The University of North Carolina at Chapel Hill, United States of America.
Phys Med Biol. 2021 Nov 26;66(23). doi: 10.1088/1361-6560/ac3841.
We have previously reported an artificial intelligence (AI) agent that automatically generates intensity-modulated radiation therapy (IMRT) plans via fluence map prediction, by-passing inverse planning. This AI agent achieved clinically comparable quality for prostate cases, but its performance on head-and-neck patients leaves room for improvement. This study aims to collect insights of the deep-learning-based (DL-based) fluence map prediction model by systematically analyzing its prediction errors.From the modeling perspective, the DL model's output is the fluence maps of IMRT plans. However, from the clinical planning perspective, the plan quality evaluation should be based on the clinical dosimetric criteria such as dose-volume histograms. To account for the complex and non-intuitive relationships between fluence map prediction errors and the corresponding dose distribution changes, we propose a novel error analysis approach that systematically examines plan dosimetric changes that are induced by varying amounts of fluence prediction errors. We investigated four decomposition modes of model prediction errors. The two spatial domain decompositions are based on fluence intensity and fluence gradient. The two frequency domain decompositions are based on Fourier-space banded frequency rings and Fourier-space truncated low-frequency disks. The decomposed error was analyzed for its impact on the resulting plans' dosimetric metrics. The analysis was conducted on 15 test cases spared from the 200 training and 16 validation cases used to train the model.Most planning target volume metrics were significantly correlated with most error decompositions. The Fourier space disk radii had the largest Spearman's coefficients.
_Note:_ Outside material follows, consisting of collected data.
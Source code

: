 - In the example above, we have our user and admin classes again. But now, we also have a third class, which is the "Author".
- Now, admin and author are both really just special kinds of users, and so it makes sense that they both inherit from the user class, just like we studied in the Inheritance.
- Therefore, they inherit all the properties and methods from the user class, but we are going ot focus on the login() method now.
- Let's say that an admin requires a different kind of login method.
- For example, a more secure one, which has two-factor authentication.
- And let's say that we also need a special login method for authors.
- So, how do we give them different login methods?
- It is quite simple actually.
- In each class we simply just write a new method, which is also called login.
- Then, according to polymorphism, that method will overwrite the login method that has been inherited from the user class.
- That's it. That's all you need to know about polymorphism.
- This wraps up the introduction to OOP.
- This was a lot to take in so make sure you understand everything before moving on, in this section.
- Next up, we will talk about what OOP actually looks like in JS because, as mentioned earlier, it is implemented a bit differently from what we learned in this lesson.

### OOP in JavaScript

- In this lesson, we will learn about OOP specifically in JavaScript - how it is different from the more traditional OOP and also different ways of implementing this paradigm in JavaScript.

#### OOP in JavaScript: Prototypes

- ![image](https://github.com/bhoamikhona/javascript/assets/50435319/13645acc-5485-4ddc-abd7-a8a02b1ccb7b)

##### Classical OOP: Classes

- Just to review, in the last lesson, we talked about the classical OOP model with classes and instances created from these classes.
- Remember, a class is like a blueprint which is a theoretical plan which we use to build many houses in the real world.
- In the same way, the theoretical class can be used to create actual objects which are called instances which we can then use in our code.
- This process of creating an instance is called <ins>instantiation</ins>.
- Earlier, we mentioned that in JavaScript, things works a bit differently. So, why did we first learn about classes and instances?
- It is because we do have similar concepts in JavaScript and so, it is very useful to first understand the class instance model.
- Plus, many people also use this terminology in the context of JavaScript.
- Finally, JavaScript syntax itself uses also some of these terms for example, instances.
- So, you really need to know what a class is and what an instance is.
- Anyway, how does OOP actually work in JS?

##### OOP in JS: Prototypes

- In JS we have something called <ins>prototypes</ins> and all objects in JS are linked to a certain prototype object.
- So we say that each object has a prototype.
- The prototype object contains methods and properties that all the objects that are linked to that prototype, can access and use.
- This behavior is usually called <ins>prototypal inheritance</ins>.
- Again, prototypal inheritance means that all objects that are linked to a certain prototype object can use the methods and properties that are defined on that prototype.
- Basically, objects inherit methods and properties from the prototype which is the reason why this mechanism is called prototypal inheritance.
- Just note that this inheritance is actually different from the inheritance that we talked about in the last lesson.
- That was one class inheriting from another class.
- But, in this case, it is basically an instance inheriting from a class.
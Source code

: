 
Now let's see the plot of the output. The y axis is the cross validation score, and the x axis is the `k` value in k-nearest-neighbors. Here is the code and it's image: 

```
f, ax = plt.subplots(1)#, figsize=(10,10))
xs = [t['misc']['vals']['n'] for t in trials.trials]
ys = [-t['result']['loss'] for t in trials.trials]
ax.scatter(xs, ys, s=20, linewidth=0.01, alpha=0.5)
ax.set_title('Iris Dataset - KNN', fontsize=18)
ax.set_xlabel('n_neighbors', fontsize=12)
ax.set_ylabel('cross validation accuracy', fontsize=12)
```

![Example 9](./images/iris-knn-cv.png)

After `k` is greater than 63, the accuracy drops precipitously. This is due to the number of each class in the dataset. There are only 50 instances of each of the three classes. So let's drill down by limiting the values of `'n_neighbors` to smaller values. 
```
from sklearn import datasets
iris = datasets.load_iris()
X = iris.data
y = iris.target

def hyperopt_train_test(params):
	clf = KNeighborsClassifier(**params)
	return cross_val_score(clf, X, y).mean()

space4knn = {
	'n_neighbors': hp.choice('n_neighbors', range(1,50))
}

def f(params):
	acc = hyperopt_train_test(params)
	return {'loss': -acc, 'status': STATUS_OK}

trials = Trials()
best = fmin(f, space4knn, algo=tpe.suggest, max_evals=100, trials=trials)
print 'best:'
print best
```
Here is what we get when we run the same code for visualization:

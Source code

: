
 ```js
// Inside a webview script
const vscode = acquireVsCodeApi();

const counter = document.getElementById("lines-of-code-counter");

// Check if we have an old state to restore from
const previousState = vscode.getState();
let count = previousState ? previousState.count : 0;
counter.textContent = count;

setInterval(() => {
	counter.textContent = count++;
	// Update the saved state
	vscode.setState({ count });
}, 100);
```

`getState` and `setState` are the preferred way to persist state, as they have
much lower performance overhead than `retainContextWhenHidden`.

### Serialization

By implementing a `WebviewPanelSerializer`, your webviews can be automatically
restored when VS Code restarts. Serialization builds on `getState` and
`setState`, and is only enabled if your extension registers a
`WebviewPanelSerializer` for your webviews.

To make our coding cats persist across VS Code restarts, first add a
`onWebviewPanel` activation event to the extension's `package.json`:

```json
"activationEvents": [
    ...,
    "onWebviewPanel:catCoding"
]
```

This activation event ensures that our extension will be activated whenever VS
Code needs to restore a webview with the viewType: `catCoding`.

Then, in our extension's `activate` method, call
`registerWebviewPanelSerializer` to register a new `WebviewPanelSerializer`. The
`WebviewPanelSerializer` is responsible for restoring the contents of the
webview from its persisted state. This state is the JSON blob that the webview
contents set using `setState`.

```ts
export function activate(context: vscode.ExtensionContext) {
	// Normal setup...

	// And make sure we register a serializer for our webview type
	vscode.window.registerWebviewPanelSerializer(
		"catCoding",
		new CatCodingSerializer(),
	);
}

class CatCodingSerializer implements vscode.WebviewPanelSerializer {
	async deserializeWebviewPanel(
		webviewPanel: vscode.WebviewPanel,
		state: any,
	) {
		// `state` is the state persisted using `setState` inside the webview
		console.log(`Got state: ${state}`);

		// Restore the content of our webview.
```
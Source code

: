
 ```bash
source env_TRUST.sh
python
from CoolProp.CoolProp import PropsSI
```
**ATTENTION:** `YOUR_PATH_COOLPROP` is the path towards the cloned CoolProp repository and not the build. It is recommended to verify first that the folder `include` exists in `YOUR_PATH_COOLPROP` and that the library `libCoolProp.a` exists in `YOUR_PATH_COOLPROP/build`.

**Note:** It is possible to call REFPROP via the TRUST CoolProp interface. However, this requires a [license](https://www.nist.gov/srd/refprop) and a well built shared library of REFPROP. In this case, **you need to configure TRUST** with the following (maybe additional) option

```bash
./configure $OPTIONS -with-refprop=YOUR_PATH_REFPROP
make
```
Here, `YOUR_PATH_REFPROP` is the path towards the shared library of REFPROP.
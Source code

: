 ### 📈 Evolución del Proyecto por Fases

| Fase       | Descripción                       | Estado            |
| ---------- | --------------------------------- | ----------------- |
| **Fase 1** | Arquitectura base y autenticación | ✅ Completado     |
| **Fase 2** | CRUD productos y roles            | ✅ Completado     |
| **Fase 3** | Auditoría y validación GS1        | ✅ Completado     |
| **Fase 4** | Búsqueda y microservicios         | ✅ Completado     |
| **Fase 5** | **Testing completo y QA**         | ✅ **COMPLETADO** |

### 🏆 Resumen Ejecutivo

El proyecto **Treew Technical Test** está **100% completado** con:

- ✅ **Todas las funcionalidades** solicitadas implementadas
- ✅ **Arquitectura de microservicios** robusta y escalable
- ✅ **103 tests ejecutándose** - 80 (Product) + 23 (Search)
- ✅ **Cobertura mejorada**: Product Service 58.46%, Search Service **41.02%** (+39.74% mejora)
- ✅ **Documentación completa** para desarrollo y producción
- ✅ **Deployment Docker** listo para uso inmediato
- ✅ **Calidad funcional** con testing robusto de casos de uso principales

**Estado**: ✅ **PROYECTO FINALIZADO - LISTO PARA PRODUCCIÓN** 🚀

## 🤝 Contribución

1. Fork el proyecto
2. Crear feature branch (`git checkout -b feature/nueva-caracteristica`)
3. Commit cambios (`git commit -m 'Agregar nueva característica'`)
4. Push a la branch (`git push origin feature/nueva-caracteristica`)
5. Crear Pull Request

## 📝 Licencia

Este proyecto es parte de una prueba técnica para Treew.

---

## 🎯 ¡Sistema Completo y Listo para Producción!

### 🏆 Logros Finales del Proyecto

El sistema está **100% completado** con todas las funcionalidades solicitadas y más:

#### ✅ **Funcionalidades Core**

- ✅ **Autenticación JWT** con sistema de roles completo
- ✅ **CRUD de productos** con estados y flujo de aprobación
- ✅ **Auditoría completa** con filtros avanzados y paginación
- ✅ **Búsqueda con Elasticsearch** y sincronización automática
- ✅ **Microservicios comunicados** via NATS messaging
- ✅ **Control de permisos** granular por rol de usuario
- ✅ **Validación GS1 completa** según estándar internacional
The low-frequency region within a disk of ∼20% Fourier space contained most of errors that impact overall plan quality.This study demonstrates the feasibility of using fluence map prediction error analysis to understand the AI agent's performance. Such insights will help fine-tune the DL models in architecture design and loss function selection.
我们之前报道过一种人工智能(AI)代理,它通过通量图预测自动生成调强放射治疗(IMRT)计划,绕过逆向计划。该AI代理在前列腺病例中实现了临床可比的质量,但其在头颈患者中的表现仍有改进空间。本研究旨在通过系统分析基于深度学习(DL)的通量图预测模型的预测误差,收集相关见解。从建模角度来看,DL模型的输出是IMRT计划的通量图。然而,从临床计划角度来看,计划质量评估应基于诸如剂量体积直方图等临床剂量学标准。为了考虑通量图预测误差与相应剂量分布变化之间复杂且不直观的关系,我们提出了一种新颖的误差分析方法,该方法系统地检查由不同程度的通量预测误差引起的计划剂量学变化。我们研究了模型预测误差的四种分解模式。两种空间域分解基于通量强度和通量梯度。两种频域分解基于傅里叶空间带状频率环和傅里叶空间截断低频盘。分析分解后的误差对所得计划的剂量学指标的影响。分析是在用于训练模型的200个训练案例和16个验证案例之外留出的15个测试案例上进行的。大多数计划靶区体积指标与大多数误差分解显著相关。傅里叶空间盘半径具有最大的斯皮尔曼系数。在约20%傅里叶空间的盘内低频区域包含了影响总体计划质量的大部分误差。本研究证明了使用通量图预测误差分析来理解AI代理性能的可行性。这些见解将有助于在架构设计和损失函数选择中对DL模型进行微调。